■ Exercise brief ■
Reproduce exactly, from the data that follows, the line with "Explore about num variables", the line with "regarding Top Cuisines on Zomato", and every line that lies between them.

Dataset items:
- Opening Delimiter -

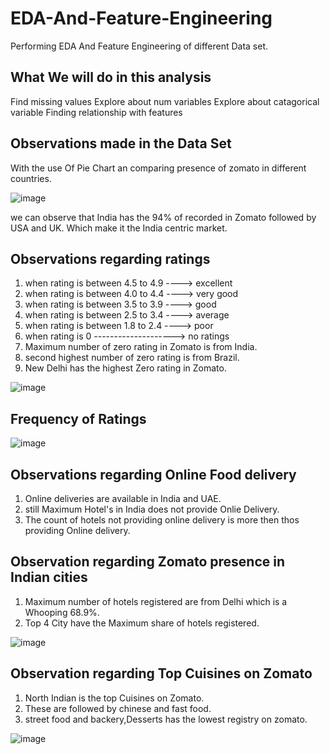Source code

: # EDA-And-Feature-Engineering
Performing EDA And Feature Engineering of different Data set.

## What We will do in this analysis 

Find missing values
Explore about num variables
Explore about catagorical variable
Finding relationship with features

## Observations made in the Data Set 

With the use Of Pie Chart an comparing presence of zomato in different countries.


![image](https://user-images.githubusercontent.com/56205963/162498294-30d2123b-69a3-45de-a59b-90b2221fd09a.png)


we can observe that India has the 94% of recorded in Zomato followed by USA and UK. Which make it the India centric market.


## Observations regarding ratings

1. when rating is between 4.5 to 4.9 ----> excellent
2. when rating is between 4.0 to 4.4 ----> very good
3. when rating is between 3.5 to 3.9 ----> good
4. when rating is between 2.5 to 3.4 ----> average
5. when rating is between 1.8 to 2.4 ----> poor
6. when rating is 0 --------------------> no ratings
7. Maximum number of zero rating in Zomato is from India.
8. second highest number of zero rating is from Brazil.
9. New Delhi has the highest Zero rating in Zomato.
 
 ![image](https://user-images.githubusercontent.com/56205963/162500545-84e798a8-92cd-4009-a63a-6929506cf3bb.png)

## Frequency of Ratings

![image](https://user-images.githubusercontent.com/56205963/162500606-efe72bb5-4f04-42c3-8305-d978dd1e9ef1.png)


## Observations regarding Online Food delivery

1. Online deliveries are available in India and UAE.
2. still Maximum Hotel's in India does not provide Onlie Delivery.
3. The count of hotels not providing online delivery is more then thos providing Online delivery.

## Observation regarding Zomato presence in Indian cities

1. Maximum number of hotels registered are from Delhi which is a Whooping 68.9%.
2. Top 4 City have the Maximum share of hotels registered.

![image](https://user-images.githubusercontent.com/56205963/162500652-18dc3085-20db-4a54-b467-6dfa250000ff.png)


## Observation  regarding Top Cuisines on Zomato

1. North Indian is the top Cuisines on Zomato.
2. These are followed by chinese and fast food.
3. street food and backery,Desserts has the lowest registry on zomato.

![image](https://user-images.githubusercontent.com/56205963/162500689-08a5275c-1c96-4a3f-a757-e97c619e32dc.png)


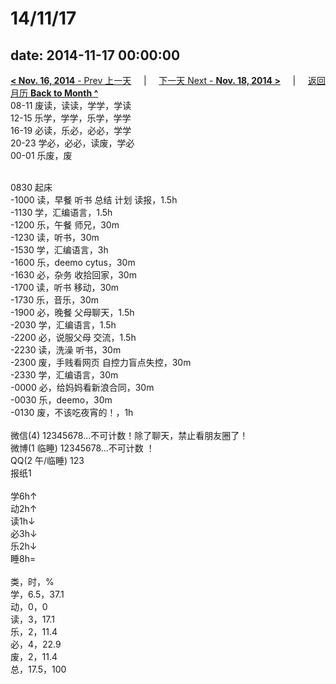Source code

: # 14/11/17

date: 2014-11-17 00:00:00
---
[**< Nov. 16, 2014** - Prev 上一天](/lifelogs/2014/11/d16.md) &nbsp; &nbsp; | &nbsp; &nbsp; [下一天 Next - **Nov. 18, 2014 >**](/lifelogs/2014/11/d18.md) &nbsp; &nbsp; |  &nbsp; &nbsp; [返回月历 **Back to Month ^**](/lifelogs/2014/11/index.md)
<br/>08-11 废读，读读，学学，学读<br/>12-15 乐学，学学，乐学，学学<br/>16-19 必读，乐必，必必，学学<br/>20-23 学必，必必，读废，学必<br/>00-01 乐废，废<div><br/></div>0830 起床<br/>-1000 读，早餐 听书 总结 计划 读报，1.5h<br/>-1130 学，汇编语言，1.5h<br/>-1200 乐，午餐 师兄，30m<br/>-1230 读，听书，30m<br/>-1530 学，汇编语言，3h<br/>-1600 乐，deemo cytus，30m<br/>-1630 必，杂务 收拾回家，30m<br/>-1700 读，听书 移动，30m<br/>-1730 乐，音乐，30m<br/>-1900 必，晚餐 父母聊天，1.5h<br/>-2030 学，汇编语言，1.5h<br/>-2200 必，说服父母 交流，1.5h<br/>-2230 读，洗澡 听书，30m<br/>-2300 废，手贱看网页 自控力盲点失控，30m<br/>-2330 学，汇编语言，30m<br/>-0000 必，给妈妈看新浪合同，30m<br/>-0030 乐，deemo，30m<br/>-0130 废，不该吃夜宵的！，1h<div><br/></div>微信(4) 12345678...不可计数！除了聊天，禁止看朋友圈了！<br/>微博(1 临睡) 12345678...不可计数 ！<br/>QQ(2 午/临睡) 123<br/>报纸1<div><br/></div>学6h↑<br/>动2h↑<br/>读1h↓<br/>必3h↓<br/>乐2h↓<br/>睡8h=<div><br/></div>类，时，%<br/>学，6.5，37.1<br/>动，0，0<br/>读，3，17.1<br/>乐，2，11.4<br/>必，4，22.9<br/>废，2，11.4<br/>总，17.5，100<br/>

- Closing Delimiter -

■ Written answer ■
Explore about num variables
Explore about catagorical variable
Finding relationship with features

## Observations made in the Data Set 

With the use Of Pie Chart an comparing presence of zomato in different countries.


![image](https://user-images.githubusercontent.com/56205963/162498294-30d2123b-69a3-45de-a59b-90b2221fd09a.png)


we can observe that India has the 94% of recorded in Zomato followed by USA and UK. Which make it the India centric market.


## Observations regarding ratings

1. when rating is between 4.5 to 4.9 ----> excellent
2. when rating is between 4.0 to 4.4 ----> very good
3. when rating is between 3.5 to 3.9 ----> good
4. when rating is between 2.5 to 3.4 ----> average
5. when rating is between 1.8 to 2.4 ----> poor
6. when rating is 0 --------------------> no ratings
7. Maximum number of zero rating in Zomato is from India.
8. second highest number of zero rating is from Brazil.
9. New Delhi has the highest Zero rating in Zomato.
 
 ![image](https://user-images.githubusercontent.com/56205963/162500545-84e798a8-92cd-4009-a63a-6929506cf3bb.png)

## Frequency of Ratings

![image](https://user-images.githubusercontent.com/56205963/162500606-efe72bb5-4f04-42c3-8305-d978dd1e9ef1.png)


## Observations regarding Online Food delivery

1. Online deliveries are available in India and UAE.
2. still Maximum Hotel's in India does not provide Onlie Delivery.
3. The count of hotels not providing online delivery is more then thos providing Online delivery.

## Observation regarding Zomato presence in Indian cities

1. Maximum number of hotels registered are from Delhi which is a Whooping 68.9%.
2. Top 4 City have the Maximum share of hotels registered.

![image](https://user-images.githubusercontent.com/56205963/162500652-18dc3085-20db-4a54-b467-6dfa250000ff.png)


## Observation  regarding Top Cuisines on Zomato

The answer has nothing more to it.